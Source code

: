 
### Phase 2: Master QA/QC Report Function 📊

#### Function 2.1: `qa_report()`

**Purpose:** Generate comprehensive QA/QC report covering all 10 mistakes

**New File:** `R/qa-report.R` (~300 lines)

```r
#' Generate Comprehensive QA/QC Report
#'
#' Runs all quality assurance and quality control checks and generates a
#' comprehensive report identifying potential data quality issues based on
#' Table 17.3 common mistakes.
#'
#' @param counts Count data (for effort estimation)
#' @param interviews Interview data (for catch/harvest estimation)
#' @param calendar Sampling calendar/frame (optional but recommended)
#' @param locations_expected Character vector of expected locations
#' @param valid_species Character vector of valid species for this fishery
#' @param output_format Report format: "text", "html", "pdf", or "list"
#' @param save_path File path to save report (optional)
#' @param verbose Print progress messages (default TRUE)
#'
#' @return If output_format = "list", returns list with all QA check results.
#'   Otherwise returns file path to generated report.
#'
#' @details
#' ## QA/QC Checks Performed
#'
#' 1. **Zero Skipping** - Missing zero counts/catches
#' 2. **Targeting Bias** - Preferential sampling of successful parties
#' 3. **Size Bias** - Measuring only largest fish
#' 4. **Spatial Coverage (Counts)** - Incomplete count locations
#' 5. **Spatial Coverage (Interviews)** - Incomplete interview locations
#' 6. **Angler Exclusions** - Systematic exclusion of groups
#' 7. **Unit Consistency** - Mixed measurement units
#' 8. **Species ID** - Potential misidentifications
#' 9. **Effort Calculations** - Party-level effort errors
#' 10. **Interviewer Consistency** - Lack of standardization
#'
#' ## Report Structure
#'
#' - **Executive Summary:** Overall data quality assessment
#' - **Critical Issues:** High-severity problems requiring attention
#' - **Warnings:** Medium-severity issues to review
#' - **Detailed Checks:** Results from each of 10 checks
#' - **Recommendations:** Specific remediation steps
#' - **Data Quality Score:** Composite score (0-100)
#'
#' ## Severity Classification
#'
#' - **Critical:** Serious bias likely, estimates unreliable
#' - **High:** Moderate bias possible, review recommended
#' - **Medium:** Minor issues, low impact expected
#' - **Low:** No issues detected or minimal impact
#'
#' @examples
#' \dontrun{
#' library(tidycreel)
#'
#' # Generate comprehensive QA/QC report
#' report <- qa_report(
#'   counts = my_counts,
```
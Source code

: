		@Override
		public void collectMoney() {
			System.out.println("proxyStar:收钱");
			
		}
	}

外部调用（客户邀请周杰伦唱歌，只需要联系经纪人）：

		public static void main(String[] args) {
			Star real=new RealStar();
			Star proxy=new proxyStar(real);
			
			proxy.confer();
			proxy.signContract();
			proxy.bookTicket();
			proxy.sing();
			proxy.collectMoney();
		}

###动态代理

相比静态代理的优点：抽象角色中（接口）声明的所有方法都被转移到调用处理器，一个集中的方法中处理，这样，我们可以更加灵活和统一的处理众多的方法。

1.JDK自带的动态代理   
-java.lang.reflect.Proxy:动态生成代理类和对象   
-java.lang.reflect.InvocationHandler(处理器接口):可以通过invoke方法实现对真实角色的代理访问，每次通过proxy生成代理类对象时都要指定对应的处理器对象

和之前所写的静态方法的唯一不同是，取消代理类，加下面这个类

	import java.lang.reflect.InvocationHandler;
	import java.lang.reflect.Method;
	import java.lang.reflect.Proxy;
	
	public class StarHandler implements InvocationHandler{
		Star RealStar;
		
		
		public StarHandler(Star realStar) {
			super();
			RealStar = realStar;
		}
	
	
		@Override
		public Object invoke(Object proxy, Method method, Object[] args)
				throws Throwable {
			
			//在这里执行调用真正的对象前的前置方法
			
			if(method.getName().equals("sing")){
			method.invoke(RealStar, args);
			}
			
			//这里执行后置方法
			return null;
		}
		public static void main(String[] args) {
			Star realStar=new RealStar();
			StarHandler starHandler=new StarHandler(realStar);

______________________________

* **Task directions**
Take exactly the lines from the one containing "public class StarHandler" through the one containing "Star realStar=new RealStar();" in the data above, and output them with nothing added.

* **Written answer**
	public class StarHandler implements InvocationHandler{
		Star RealStar;
		
		
		public StarHandler(Star realStar) {
			super();
			RealStar = realStar;
		}
	
	
		@Override
		public Object invoke(Object proxy, Method method, Object[] args)
				throws Throwable {
			
			//在这里执行调用真正的对象前的前置方法
			
			if(method.getName().equals("sing")){
			method.invoke(RealStar, args);
			}
			
			//这里执行后置方法
			return null;
		}
		public static void main(String[] args) {
			Star realStar=new RealStar();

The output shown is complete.